TASK TO COMPLETE: Transcribe all records below exactly, without images.

Stored data:

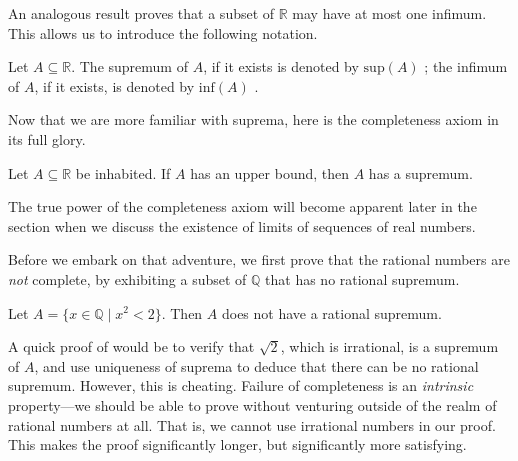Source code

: An analogous result proves that a subset of $\mathbb{R}$ may have at most one infimum. This allows us to introduce the following notation.

\begin{definition}
Let $A \subseteq \mathbb{R}$. The supremum of $A$, if it exists is denoted by $\mathrm{sup}(A)$ ; the infimum of $A$, if it exists, is denoted by $\mathrm{inf}(A)$ .
\end{definition}

Now that we are more familiar with suprema, here is the completeness axiom in its full glory.

\begin{axiom}
\label{axCompletenessOfR}
Let $A \subseteq \mathbb{R}$ be inhabited. If $A$ has an upper bound, then $A$ has a supremum.
\end{axiom}

The true power of the completeness axiom will become apparent later in the section when we discuss the existence of limits of sequences of real numbers.

Before we embark on that adventure, we first prove that the rational numbers are \textit{not} complete, by exhibiting a subset of $\mathbb{Q}$ that has no rational supremum.

\begin{proposition}
\label{propIrrationalsNotComplete}
Let $A = \{ x \in \mathbb{Q} \mid x^2 < 2 \}$. Then $A$ does not have a rational supremum.
\end{proposition}

A quick proof of  would be to verify that $\sqrt{2}$, which is irrational, is a supremum of $A$, and use uniqueness of suprema to deduce that there can be no rational supremum. However, this is cheating. Failure of completeness is an \textit{intrinsic} property---we should be able to prove  without venturing outside of the realm of rational numbers at all. That is, we cannot use irrational numbers in our proof. This makes the proof significantly longer, but significantly more satisfying.

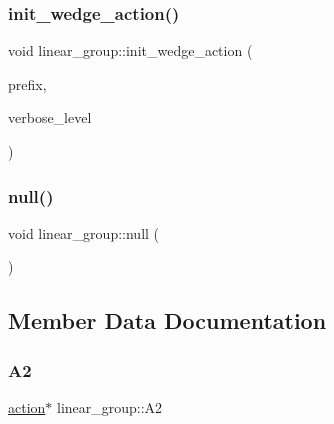 \mbox{\label{classlinear__group_a16a8a2a5fdc535f2263210ca7943119e}} 
\subsubsection{\texorpdfstring{init\+\_\+wedge\+\_\+action()}{init\_wedge\_action()}}
{\footnotesize\ttfamily void linear\+\_\+group\+::init\+\_\+wedge\+\_\+action (\begin{DoxyParamCaption}\item[{\mbox{\hyperlink{galois_8h_ab6cc7b4aeb6ea31aba2b3fbfc83ff5e6}{B\+Y\+TE}} $\ast$}]{prefix,  }\item[{\mbox{\hyperlink{galois_8h_a09fddde158a3a20bd2dcadb609de11dc}{I\+NT}}}]{verbose\+\_\+level }\end{DoxyParamCaption})}

\mbox{\label{classlinear__group_a544310cc78672c79460a2281c324312c}} 
\subsubsection{\texorpdfstring{null()}{null()}}
{\footnotesize\ttfamily void linear\+\_\+group\+::null (\begin{DoxyParamCaption}{ }\end{DoxyParamCaption})}



\subsection{Member Data Documentation}
\mbox{\label{classlinear__group_a436d7238ca25fa9af7c91836e9c5cc7e}} 
\subsubsection{\texorpdfstring{A2}{A2}}
{\footnotesize\ttfamily \mbox{\hyperlink{classaction}{action}}$\ast$ linear\+\_\+group\+::\+A2}

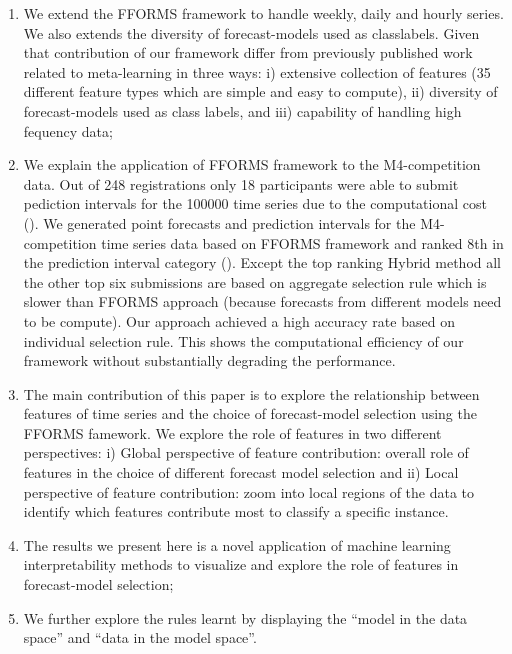 \documentclass[11pt,a4paper,]{article}
\providecommand{\tightlist}{%
  \setlength{\itemsep}{0pt}\setlength{\parskip}{0pt}}
\begin{document}
\begin{enumerate}
\def\labelenumi{\arabic{enumi}.}
\tightlist
\item
  We extend the FFORMS framework to handle weekly, daily and hourly
  series. We also extends the diversity of forecast-models used as
  classlabels. Given that contribution of our framework differ from
  previously published work related to meta-learning in three ways: i)
  extensive collection of features (35 different feature types which are
  simple and easy to compute), ii) diversity of forecast-models used as
  class labels, and iii) capability of handling high fequency data;
\item
  We explain the application of FFORMS framework to the M4-competition
  data. Out of 248 registrations only 18 participants were able to
  submit pediction intervals for the 100000 time series due to the
  computational cost (\textcite{Makridakis2018dx}). We generated point
  forecasts and prediction intervals for the M4-competition time series
  data based on FFORMS framework and ranked 8th in the prediction
  interval category (\textcite{Makridakis2018dx}). Except the top
  ranking Hybrid method all the other top six submissions are based on
  aggregate selection rule which is slower than FFORMS approach (because
  forecasts from different models need to be compute). Our approach
  achieved a high accuracy rate based on individual selection rule. This
  shows the computational efficiency of our framework without
  substantially degrading the performance.
\item
  The main contribution of this paper is to explore the relationship
  between features of time series and the choice of forecast-model
  selection using the FFORMS famework. We explore the role of features
  in two different perspectives: i) Global perspective of feature
  contribution: overall role of features in the choice of different
  forecast model selection and ii) Local perspective of feature
  contribution: zoom into local regions of the data to identify which
  features contribute most to classify a specific instance.
\item
  The results we present here is a novel application of machine learning
  interpretability methods to visualize and explore the role of features
  in forecast-model selection;
\item
  We further explore the rules learnt by displaying the ``model in the
  data space'' and ``data in the model space''.
\end{enumerate}
\end{document}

FINISHED EXERCISE:
Source code

: An analogous result proves that a subset of $\mathbb{R}$ may have at most one infimum. This allows us to introduce the following notation.

\begin{definition}
Let $A \subseteq \mathbb{R}$. The supremum of $A$, if it exists is denoted by $\mathrm{sup}(A)$ ; the infimum of $A$, if it exists, is denoted by $\mathrm{inf}(A)$ .
\end{definition}

Now that we are more familiar with suprema, here is the completeness axiom in its full glory.

\begin{axiom}
\label{axCompletenessOfR}
Let $A \subseteq \mathbb{R}$ be inhabited. If $A$ has an upper bound, then $A$ has a supremum.
\end{axiom}

The true power of the completeness axiom will become apparent later in the section when we discuss the existence of limits of sequences of real numbers.

Before we embark on that adventure, we first prove that the rational numbers are \textit{not} complete, by exhibiting a subset of $\mathbb{Q}$ that has no rational supremum.

\begin{proposition}
\label{propIrrationalsNotComplete}
Let $A = \{ x \in \mathbb{Q} \mid x^2 < 2 \}$. Then $A$ does not have a rational supremum.
\end{proposition}

A quick proof of  would be to verify that $\sqrt{2}$, which is irrational, is a supremum of $A$, and use uniqueness of suprema to deduce that there can be no rational supremum. However, this is cheating. Failure of completeness is an \textit{intrinsic} property---we should be able to prove  without venturing outside of the realm of rational numbers at all. That is, we cannot use irrational numbers in our proof. This makes the proof significantly longer, but significantly more satisfying.

 \mbox{\label{classlinear__group_a16a8a2a5fdc535f2263210ca7943119e}} 
\subsubsection{\texorpdfstring{init\+\_\+wedge\+\_\+action()}{init\_wedge\_action()}}
{\footnotesize\ttfamily void linear\+\_\+group\+::init\+\_\+wedge\+\_\+action (\begin{DoxyParamCaption}\item[{\mbox{\hyperlink{galois_8h_ab6cc7b4aeb6ea31aba2b3fbfc83ff5e6}{B\+Y\+TE}} $\ast$}]{prefix,  }\item[{\mbox{\hyperlink{galois_8h_a09fddde158a3a20bd2dcadb609de11dc}{I\+NT}}}]{verbose\+\_\+level }\end{DoxyParamCaption})}

\mbox{\label{classlinear__group_a544310cc78672c79460a2281c324312c}} 
\subsubsection{\texorpdfstring{null()}{null()}}
{\footnotesize\ttfamily void linear\+\_\+group\+::null (\begin{DoxyParamCaption}{ }\end{DoxyParamCaption})}



\subsection{Member Data Documentation}
\mbox{\label{classlinear__group_a436d7238ca25fa9af7c91836e9c5cc7e}} 
\subsubsection{\texorpdfstring{A2}{A2}}
{\footnotesize\ttfamily \mbox{\hyperlink{classaction}{action}}$\ast$ linear\+\_\+group\+::\+A2}

 \documentclass[11pt,a4paper,]{article}
\providecommand{\tightlist}{%
  \setlength{\itemsep}{0pt}\setlength{\parskip}{0pt}}
\begin{document}
\begin{enumerate}
\def\labelenumi{\arabic{enumi}.}
\tightlist
\item
  We extend the FFORMS framework to handle weekly, daily and hourly
  series. We also extends the diversity of forecast-models used as
  classlabels. Given that contribution of our framework differ from
  previously published work related to meta-learning in three ways: i)
  extensive collection of features (35 different feature types which are
  simple and easy to compute), ii) diversity of forecast-models used as
  class labels, and iii) capability of handling high fequency data;
\item
  We explain the application of FFORMS framework to the M4-competition
  data. Out of 248 registrations only 18 participants were able to
  submit pediction intervals for the 100000 time series due to the
  computational cost (\textcite{Makridakis2018dx}). We generated point
  forecasts and prediction intervals for the M4-competition time series
  data based on FFORMS framework and ranked 8th in the prediction
  interval category (\textcite{Makridakis2018dx}). Except the top
  ranking Hybrid method all the other top six submissions are based on
  aggregate selection rule which is slower than FFORMS approach (because
  forecasts from different models need to be compute). Our approach
  achieved a high accuracy rate based on individual selection rule. This
  shows the computational efficiency of our framework without
  substantially degrading the performance.
\item
  The main contribution of this paper is to explore the relationship
  between features of time series and the choice of forecast-model
  selection using the FFORMS famework. We explore the role of features
  in two different perspectives: i) Global perspective of feature
  contribution: overall role of features in the choice of different
  forecast model selection and ii) Local perspective of feature
  contribution: zoom into local regions of the data to identify which
  features contribute most to classify a specific instance.
\item
  The results we present here is a novel application of machine learning
  interpretability methods to visualize and explore the role of features
  in forecast-model selection;
\item
  We further explore the rules learnt by displaying the ``model in the
  data space'' and ``data in the model space''.
\end{enumerate}
\end{document}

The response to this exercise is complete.